The entries are to be duplicated exactly, with nothing left out.

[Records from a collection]

○ ○ ○

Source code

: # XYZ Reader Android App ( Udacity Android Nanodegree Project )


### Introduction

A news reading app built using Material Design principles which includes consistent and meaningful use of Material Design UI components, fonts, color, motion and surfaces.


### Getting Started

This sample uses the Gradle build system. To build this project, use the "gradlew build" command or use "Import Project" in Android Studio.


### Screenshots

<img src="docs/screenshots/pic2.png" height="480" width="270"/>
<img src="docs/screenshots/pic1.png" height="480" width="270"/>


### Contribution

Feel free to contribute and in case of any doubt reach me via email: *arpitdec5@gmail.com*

○ ○ ○

=== Task response ===
Source code

: # XYZ Reader Android App ( Udacity Android Nanodegree Project )


### Introduction

A news reading app built using Material Design principles which includes consistent and meaningful use of Material Design UI components, fonts, color, motion and surfaces.


### Getting Started

This sample uses the Gradle build system. To build this project, use the "gradlew build" command or use "Import Project" in Android Studio.


### Screenshots

<img src="docs/screenshots/pic2.png" height="480" width="270"/>
<img src="docs/screenshots/pic1.png" height="480" width="270"/>


### Contribution

Feel free to contribute and in case of any doubt reach me via email: *arpitdec5@gmail.com*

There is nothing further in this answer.